## Your assignment:
The number of lines below that contain the word "Modus" is all that the answer should hold.
Segment Start: Given records
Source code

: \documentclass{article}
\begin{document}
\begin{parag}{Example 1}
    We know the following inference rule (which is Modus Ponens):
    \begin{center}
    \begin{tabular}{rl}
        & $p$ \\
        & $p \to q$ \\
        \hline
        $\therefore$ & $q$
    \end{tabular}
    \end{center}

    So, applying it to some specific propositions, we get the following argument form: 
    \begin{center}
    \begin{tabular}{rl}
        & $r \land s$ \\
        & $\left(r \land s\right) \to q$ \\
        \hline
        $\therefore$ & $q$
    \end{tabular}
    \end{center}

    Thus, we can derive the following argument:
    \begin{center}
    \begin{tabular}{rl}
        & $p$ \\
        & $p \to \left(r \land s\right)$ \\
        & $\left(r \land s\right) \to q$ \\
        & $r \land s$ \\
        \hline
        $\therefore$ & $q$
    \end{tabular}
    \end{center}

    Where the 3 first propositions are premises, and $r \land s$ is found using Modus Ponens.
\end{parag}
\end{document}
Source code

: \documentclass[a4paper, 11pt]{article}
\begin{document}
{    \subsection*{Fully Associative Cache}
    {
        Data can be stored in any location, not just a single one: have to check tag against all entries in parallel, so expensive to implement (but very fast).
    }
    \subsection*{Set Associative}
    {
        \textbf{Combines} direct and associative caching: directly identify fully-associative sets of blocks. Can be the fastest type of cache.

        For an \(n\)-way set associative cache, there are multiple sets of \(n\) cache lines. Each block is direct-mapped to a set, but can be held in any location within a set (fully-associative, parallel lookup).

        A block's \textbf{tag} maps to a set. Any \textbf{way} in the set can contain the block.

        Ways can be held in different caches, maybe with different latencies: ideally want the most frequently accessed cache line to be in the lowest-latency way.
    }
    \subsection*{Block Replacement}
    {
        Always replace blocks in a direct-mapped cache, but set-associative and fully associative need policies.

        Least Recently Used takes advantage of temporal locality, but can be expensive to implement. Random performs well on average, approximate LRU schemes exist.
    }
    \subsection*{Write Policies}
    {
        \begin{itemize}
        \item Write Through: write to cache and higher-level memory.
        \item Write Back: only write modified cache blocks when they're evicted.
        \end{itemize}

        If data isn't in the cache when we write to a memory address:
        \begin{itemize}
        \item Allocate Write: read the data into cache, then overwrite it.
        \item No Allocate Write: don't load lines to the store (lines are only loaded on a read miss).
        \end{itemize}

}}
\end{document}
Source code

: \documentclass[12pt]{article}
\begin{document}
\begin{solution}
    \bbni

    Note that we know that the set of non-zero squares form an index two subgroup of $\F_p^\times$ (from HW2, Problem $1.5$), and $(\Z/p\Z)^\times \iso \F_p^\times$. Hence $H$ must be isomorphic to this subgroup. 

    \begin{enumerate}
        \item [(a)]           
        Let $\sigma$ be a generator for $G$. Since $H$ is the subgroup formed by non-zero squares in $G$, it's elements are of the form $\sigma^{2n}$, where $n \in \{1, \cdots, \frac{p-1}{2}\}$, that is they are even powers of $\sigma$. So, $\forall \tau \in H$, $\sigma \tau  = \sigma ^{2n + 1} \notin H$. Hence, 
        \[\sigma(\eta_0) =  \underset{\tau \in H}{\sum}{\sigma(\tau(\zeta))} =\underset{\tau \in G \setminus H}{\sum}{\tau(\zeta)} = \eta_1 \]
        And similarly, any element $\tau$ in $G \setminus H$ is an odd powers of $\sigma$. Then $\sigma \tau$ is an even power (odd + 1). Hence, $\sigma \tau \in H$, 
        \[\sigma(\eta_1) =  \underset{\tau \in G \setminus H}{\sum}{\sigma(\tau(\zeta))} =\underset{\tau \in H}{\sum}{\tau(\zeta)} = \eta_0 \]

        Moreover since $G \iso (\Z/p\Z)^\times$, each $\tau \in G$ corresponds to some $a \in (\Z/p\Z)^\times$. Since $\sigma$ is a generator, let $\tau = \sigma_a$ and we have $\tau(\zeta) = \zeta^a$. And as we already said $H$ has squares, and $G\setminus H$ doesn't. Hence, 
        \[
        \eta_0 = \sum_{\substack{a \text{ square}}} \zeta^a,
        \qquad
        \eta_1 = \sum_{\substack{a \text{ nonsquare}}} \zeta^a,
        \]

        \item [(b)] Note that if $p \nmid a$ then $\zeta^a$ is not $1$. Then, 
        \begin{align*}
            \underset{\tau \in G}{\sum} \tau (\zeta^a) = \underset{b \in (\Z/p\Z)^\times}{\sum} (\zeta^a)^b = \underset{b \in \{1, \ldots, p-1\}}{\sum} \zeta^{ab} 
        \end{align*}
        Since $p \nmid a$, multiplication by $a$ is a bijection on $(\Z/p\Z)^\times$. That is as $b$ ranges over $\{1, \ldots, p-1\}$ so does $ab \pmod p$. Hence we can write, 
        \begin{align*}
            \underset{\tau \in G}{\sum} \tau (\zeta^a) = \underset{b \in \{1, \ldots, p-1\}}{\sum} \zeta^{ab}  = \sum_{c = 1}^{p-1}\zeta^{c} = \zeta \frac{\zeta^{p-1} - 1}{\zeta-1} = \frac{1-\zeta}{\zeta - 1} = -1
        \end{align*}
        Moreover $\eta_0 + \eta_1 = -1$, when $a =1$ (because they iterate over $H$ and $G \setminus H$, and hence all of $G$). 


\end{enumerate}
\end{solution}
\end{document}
Segment End: Given records
## Written reply:
2